Whilst in isolation in Ushuaia, in Tierra del Fuego, as "God's Lonely Sentinel" as Stirling called himself, he was summoned to London to be consecrated with the title "Bishop of the Falkland Islands", in keeping with contemporary practice to name overseas bishoprics after one of Her Majesty's possessions. Seven consular chaplaincies in South America and several private company chaplains were placed under his jurisdiction. He spent his first few years establishing his authority over recalcitrant clergy and congregations who resented this Episcopal "upstart" and still thought they owed allegiance to the Bishop of London, who was responsible for oversight of overseas Colonial and Consular Chaplaincies.

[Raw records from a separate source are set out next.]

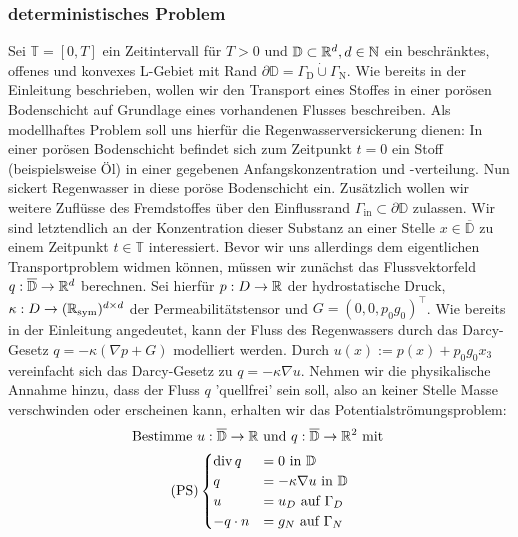 \subsubsection{deterministisches Problem}
Sei $\mathbb{T} = [0,T]$ ein Zeitintervall für $T>0$ und $\mathbb{D} \subset \mathbb{R}^d , d \in \mathbb{N}$ ein beschränktes, offenes und konvexes L-Gebiet mit Rand $ \partial \mathbb{D} = \Gamma_{\text{D}}  \dot{\cup} \Gamma_{\text{N}} $. 
Wie bereits in der Einleitung beschrieben, wollen wir den Transport eines Stoffes in einer porösen Bodenschicht auf Grundlage eines vorhandenen Flusses beschreiben. 
Als modellhaftes Problem soll uns hierfür die Regenwasserversickerung dienen: In einer porösen Bodenschicht befindet sich zum Zeitpunkt $t=0$ ein Stoff (beispielsweise Öl) in einer gegebenen Anfangskonzentration und -verteilung. Nun sickert Regenwasser in diese poröse Bodenschicht ein. Zusätzlich wollen wir weitere Zuflüsse des Fremdstoffes über den Einflussrand $\Gamma_{\text{in}} \subset \partial \mathbb{D}$ zulassen.
Wir sind letztendlich an der Konzentration dieser Substanz an einer Stelle $x \in \overline{\mathbb{D}}$ zu einem Zeitpunkt $t \in \mathbb{T}$ interessiert. \newline
Bevor wir uns allerdings dem eigentlichen Transportproblem widmen können, müssen wir zunächst das Flussvektorfeld $q: \overline{\mathbb{D}} \rightarrow \mathbb{R}^d$ berechnen. \newline
Sei hierfür $p: D \rightarrow \mathbb{R}$ der hydrostatische Druck, $\kappa: D \rightarrow (\mathbb{R}_{\text{sym}})^{d \times d}$ der Permeabilitätstensor und $G=(0,0,p_0 g_0)^{\top}$. 
Wie bereits in der Einleitung angedeutet, kann der Fluss des Regenwassers durch das Darcy-Gesetz $q=-\kappa(\nabla p + G)$ modelliert werden.
Durch $u(x) := p(x) + p_0 g_0 x_3$ vereinfacht sich das Darcy-Gesetz zu $q=-\kappa \nabla u$.\newline
Nehmen wir die physikalische Annahme hinzu, dass der Fluss $q$ 'quellfrei' sein soll, also an keiner Stelle Masse verschwinden oder erscheinen kann, erhalten wir das Potentialströmungsproblem:
\begin{gather*}
\text{Bestimme } u:\overline{\mathbb{D}} \to \mathbb{R} \text{ und } q: \overline{\mathbb{D}} \to \mathbb{R}^2 \text{ mit } \\
\text{(PS)}\begin{cases}
\operatorname{div} q &= 0 \text{ in } \mathbb{D}\\
q &= - \kappa \nabla u \text{ in } \mathbb{D}\\
u &= u_D \text{ auf } \Gamma_D \\
-q \cdot n &= g_N \text{ auf } \Gamma_N \\
\end{cases}
\end{gather*}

On January 14th, 1872, in the Exchange Building in Port Stanley Bishop Stirling was assigned his "Throne and Episcopal Chair" by the Colonial Chaplain, the Reverend Charles Bull. The surroundings hardly resembled a cathedral, and Bishop Stirling refused to consecrate "half a commercial building", yet Holy Trinity became the Mother Church of a vast diocese while for reasons of communication, Argentina's capital, Buenos Aires, remained the administrative centre, where St. John's Church became a "pro-Cathedral" and later a full Cathedral. After a wall of the Exchange Building was destroyed in 1886, the present very beautiful Stanley Cathedral was built, and consecrated in 1892.
The Colonial Chaplain in 1892, the Reverend Lowther Brandon, became Dean and the Constitution provided for four Honorary Canons. The last Honorary Canon to be appointed in 1968 was the Reverend Eric Wilcockson, the Anglican Chaplain in Rio de Janeiro.
Bishop Stirling resigned in 1900 to become a Canon and Assistant Bishop at Wells Cathedral, for another 20 years, finally retiring at the age of 91.